What's inside the Implementation Plan
The plan is a single markdown file you paste into Claude Code (a free AI coding agent). It walks the agent through building the whole tool, step by step, each step ending with a ready-to-paste prompt.
The most important part: the plan opens by interviewing you about your business. Before it writes a single line, the agent asks how goodwill is requested and approved today, what your authority matrix actually looks like, your real gesture types and how their value is measured, your per-agent and per-period caps, your typical and peak request volumes, and your messiest edge cases (the same customer asking again and again, a refund bigger than the original order, a "free month" on an annual plan). It reads a short tailored spec back to you, you confirm it, and only then does it build - so you get a tool shaped to your support process and your budget, not a generic template you have to bend to fit.
Inside you'll find:
- The discovery interview and how the agent turns your answers into the data model.
- The full build: database, login, the request form, the auto-check-vs-authority engine, per-period cap tracking, the manager approval flow, and the export.
- The hard human approval gate for over-limit gestures, and the cap enforcement that can't be bypassed.
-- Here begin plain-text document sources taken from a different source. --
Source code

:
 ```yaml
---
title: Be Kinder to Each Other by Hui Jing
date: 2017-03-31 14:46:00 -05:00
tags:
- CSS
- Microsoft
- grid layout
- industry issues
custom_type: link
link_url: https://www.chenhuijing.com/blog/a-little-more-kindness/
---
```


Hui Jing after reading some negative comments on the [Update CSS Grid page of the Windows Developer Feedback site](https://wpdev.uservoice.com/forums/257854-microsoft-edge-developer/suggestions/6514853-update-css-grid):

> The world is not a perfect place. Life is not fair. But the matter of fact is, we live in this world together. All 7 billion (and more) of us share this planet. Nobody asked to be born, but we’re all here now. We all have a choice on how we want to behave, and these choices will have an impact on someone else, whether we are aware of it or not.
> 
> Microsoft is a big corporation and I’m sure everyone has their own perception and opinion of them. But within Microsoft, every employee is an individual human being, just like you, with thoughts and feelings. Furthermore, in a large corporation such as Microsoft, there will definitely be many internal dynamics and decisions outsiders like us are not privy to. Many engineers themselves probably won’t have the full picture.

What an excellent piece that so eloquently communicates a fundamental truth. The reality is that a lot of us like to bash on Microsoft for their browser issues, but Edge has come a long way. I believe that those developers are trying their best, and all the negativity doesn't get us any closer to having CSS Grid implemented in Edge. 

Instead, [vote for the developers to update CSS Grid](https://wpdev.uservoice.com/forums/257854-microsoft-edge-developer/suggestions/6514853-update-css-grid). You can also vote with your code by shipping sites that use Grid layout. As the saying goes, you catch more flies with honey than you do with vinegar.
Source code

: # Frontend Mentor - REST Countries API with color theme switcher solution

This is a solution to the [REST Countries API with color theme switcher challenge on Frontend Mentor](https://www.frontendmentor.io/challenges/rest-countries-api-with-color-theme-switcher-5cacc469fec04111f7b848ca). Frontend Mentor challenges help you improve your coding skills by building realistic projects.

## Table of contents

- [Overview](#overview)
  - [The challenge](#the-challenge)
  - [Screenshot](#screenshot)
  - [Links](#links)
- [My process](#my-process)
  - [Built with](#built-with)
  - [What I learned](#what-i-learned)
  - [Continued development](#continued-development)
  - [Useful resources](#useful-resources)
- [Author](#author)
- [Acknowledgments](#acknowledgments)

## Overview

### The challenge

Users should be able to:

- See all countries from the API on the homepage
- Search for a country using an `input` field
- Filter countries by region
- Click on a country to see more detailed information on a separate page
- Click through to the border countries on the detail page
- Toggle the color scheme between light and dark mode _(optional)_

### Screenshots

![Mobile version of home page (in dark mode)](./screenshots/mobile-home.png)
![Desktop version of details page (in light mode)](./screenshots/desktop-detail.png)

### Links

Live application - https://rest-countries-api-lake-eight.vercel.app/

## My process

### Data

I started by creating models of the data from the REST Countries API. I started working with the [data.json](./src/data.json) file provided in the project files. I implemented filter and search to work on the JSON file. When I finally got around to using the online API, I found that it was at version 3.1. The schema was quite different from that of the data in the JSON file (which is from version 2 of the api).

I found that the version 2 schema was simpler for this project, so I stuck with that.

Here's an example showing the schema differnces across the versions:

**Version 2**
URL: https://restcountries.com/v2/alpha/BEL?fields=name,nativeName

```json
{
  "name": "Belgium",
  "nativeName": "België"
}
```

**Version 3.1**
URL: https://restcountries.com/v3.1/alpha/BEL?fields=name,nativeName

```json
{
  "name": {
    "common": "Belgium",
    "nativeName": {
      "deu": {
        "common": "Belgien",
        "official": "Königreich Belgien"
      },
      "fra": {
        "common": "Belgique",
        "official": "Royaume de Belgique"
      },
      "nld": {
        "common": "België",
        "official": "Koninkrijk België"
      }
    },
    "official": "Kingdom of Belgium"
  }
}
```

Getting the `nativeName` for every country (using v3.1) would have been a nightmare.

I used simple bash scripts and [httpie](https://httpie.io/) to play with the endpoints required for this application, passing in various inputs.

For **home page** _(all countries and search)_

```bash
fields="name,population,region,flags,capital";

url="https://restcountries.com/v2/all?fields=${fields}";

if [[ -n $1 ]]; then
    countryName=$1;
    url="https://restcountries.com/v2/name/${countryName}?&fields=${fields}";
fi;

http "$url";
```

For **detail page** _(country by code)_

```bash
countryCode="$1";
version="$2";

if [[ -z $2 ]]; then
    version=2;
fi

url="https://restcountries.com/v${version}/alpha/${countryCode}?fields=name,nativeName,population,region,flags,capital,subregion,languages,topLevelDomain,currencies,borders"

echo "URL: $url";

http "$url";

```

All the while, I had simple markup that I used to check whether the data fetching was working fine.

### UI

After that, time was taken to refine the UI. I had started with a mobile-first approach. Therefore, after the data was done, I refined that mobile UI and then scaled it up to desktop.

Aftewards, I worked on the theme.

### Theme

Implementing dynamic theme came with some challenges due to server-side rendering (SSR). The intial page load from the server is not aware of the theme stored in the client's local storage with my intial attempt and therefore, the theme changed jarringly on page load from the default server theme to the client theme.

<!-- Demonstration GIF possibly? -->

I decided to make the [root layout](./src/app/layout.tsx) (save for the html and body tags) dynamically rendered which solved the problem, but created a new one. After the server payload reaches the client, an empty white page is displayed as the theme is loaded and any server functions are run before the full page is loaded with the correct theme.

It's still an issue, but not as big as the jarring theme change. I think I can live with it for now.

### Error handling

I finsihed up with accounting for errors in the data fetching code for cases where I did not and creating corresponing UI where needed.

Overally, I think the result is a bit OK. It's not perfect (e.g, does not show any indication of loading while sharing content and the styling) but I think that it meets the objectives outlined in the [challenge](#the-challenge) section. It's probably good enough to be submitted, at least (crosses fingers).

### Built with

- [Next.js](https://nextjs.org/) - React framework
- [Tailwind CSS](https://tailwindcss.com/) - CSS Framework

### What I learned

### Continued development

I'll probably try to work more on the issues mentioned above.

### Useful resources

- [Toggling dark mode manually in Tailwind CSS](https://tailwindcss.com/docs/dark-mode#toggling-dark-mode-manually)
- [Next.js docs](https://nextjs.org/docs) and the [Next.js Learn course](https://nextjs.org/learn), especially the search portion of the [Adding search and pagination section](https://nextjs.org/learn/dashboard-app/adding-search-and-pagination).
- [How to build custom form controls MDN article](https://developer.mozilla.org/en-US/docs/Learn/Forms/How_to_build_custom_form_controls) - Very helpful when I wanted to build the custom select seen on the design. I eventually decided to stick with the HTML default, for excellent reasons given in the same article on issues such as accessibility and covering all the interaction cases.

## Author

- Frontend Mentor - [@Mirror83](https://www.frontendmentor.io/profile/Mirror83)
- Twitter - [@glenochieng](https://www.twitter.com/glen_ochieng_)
- Verification steps so you can prove it works, and the CSV-export fallback so it's fully usable even before you connect it to your billing system.
The governance it includes (this is the point)
This isn't a toy. The plan builds in the controls a support lead and finance actually need:
- Login so only your team can see or touch anything.
- Row-level security so people only see the requests and decisions that belong to your organization.
- A complete audit trail - every request, auto-approval, manager decision, and export is logged with who and when.
- A hard human-in-the-loop gate - within-limit gestures are auto-logged, but anything over the limit physically cannot be issued until a manager approves it.
- Per-agent and per-period caps enforced in code - so discretionary spend stays inside the budget, not just inside good intentions.
- Duplicate guards so the same request ID can't be processed or paid out twice.
Who it's for
Support leads, customer-service managers, and finance partners who need control over discretionary goodwill spend - and front-line agents who want to make customers happy without waiting on a manager for every small refund. If "how much can I give away?" is currently answered by a shrug, a DM, or a buried spreadsheet, this is for you. You don't need to write code. You need your authority matrix, your gesture types, and an afternoon-to-a-weekend.
You've got this - paste the first prompt and let the agent interview you.